After a little while he said, “Now that we had our adventures with bandits and wills, can anybody tell me about the Gold Cross?”

“I can tell you all about it,” Pee-wee piped up. “You have to save a life by risking your own life. Then you’re a hero. It isn’t like winning the life-saving badge, like you have to do to get to be an Eagle. For that you only have to know how to save a life. But to get the Gold Cross you have to save one. See?”

“It’s the same, only different,” I said. “Some Scouts think that to win the taxidermy badge all you have to do is drive a taxi. Pee-wee thought he could get the plumbing badge by eating plums. But he was mistaken just the same as he was when he thought if he won the astronomy badge he’d be a Star Scout. He thinks a Life Scout is one that has saved a life.”

“Will you shut up while I give him information about scouting!” the kid screamed at me.
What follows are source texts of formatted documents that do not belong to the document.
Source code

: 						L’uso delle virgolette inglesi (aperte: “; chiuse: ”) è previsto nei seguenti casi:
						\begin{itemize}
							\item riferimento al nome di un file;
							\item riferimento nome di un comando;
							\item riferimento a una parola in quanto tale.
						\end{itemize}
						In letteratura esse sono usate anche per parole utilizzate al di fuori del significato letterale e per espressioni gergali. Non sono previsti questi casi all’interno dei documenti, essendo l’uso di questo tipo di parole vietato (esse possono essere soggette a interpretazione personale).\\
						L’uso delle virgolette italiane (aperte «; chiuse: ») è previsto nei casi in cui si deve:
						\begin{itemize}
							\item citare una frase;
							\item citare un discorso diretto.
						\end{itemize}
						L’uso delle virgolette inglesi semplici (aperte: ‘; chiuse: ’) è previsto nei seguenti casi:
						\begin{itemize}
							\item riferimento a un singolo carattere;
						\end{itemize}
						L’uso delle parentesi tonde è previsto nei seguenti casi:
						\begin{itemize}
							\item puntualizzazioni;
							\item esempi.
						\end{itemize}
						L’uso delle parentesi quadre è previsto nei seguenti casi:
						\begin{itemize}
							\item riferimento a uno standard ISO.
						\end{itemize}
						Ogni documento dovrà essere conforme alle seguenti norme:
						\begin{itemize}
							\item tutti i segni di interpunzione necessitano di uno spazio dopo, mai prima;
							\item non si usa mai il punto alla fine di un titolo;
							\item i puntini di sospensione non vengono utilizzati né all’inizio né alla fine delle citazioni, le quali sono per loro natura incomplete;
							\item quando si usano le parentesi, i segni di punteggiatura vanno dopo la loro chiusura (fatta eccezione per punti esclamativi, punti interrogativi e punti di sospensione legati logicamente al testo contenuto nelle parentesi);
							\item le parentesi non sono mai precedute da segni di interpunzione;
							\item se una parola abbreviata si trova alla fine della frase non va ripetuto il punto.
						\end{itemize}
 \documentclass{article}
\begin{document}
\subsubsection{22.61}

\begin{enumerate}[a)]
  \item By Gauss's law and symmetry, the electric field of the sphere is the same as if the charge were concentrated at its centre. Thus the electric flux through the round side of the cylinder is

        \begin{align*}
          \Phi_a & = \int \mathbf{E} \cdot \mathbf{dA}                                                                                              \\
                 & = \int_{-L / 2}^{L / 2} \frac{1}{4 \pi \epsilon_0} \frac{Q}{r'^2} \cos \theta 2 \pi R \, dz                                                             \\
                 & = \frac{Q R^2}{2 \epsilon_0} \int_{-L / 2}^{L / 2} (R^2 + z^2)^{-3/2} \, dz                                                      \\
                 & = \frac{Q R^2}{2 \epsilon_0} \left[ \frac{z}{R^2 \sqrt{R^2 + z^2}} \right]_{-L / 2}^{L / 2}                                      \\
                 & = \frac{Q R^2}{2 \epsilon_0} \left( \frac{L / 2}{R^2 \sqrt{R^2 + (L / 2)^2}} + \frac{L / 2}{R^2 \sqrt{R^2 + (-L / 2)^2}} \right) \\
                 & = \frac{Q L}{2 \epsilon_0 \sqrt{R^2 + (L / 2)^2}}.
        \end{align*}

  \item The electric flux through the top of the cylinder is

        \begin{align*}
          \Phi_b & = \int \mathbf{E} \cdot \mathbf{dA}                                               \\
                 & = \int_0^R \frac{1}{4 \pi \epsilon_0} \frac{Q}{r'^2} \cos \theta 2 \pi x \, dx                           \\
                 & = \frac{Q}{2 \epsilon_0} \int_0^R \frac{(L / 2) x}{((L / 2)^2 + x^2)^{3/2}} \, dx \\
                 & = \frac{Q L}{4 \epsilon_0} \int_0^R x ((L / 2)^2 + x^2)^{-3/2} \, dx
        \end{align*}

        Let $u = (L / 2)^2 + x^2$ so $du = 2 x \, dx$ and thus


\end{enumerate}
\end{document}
“Just the same as you can’t get the first aid badge till after you get the second aid badge,” I said to Dub. “That’s where a lot of Scouts fall down. Pee-wee thinks that pioneering means making pie, but you can’t get the badge that way because he tried. If you save a life by losing your own you get the Gold Cross. If you save two lives you get the double cross--I’ll leave it to Sandy.”

“That shows how much you don’t know about the rules!” Pee-wee yelled at me, “because they don’t have the Gold Cross any more, they have a round medal. They don’t have the Silver Cross or the Bronze Cross any more either.”
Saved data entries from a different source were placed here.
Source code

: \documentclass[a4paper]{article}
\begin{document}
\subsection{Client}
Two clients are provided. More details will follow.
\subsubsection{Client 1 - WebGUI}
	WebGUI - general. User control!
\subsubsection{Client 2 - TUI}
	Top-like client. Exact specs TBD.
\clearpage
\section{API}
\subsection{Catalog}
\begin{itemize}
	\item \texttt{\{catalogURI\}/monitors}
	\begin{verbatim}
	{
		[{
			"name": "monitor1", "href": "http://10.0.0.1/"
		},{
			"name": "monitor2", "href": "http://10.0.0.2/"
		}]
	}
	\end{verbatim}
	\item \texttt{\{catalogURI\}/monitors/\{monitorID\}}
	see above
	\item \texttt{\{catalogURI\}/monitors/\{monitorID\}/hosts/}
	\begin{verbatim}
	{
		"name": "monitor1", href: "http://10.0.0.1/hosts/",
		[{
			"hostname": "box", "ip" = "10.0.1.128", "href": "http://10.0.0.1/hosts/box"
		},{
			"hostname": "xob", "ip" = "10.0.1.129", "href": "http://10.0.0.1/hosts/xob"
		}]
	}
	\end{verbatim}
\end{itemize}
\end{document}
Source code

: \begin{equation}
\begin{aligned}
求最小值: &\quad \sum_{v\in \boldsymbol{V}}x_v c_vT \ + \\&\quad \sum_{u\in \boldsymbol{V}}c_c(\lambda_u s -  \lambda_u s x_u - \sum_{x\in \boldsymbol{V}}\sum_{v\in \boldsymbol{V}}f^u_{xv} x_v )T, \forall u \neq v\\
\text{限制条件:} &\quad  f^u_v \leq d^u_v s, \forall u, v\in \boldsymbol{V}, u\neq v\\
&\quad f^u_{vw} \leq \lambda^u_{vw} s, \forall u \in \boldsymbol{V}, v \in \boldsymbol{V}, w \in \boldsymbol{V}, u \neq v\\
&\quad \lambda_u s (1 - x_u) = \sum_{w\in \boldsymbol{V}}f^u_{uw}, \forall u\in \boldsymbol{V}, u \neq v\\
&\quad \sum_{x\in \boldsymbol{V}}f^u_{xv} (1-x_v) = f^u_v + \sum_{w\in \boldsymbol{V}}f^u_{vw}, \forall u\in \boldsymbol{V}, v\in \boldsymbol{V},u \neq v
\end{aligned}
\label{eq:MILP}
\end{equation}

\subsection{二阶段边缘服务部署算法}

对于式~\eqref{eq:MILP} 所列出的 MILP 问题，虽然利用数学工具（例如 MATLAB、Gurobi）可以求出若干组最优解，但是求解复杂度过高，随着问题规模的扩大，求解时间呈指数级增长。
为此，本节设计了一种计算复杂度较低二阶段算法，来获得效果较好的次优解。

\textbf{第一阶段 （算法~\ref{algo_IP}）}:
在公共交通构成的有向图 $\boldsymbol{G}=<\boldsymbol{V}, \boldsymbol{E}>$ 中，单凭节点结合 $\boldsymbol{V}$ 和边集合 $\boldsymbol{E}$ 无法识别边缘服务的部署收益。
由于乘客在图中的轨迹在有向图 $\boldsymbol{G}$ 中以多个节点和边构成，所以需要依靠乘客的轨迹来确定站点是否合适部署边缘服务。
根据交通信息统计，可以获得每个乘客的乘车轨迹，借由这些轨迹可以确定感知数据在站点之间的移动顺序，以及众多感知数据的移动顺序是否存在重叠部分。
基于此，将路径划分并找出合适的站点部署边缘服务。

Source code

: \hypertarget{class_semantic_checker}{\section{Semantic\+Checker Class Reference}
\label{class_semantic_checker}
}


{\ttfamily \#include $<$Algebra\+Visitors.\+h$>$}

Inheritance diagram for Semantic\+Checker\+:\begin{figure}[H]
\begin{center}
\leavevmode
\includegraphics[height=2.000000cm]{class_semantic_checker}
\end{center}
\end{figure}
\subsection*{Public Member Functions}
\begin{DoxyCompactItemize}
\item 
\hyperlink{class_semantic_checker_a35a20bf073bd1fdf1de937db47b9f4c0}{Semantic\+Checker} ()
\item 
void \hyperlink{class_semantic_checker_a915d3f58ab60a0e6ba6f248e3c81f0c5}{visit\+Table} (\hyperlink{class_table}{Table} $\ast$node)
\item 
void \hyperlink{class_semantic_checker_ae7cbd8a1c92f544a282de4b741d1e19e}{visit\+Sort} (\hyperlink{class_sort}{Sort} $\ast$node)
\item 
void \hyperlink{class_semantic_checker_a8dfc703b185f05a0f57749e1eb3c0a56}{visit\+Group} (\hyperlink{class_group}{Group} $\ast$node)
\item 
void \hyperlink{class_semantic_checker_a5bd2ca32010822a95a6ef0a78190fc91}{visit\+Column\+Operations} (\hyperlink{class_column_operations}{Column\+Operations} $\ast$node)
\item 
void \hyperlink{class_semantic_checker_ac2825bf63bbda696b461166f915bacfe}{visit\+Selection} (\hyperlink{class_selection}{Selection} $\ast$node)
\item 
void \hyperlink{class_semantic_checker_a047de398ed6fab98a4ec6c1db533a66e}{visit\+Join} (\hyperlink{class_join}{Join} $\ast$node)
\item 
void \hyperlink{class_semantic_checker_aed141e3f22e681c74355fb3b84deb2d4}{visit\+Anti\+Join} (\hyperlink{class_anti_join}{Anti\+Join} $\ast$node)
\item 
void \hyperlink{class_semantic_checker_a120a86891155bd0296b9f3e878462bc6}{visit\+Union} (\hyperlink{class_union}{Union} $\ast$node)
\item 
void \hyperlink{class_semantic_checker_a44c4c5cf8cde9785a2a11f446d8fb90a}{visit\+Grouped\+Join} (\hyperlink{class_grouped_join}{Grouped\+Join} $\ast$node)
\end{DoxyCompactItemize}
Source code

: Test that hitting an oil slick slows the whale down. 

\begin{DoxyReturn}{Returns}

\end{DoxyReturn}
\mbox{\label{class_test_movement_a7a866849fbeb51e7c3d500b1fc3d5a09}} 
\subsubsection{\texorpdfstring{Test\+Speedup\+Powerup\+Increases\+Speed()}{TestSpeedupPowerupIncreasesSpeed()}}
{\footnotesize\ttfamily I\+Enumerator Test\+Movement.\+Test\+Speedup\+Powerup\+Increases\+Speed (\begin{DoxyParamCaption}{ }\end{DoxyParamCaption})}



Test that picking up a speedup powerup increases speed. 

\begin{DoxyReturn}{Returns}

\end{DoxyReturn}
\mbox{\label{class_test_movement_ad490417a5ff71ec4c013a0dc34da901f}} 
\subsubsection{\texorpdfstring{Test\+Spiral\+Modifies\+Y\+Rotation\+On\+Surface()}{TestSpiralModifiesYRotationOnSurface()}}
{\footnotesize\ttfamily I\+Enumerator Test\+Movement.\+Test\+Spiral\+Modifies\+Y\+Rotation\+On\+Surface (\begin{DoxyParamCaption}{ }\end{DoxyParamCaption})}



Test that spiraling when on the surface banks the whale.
“But the double cross they have,” Sandy said.

“Absolutely, positively incorrect the first time,” I said. “If a Scout having won the first aid, second aid, and lemonade awards, gets double-crossed, that means he’s an Eagle Scout--I’ll leave it to Pee-wee. If you want to know all about scouting apply to Roy Blakeley, leader of the Silver Fox Patrol----”

“You mean the Silver Fool Patrol!” the kid said.

“Is there anything else you’d like to know?” I asked Dub.

He said, “Well, I was thinking that maybe if I saved a life, I’d get the life-saving badge and then I’d be an Eagle and I’d get the Gold Medal too.”

“You’ve got an appetite like Pee-wee,” I said.

“I thought I might kill two birds with one stone,” he said.

“A Scout is not supposed to kill birds,” I told him, “so there’s where you’re going to get in trouble. What do you want the Gold Medal for?”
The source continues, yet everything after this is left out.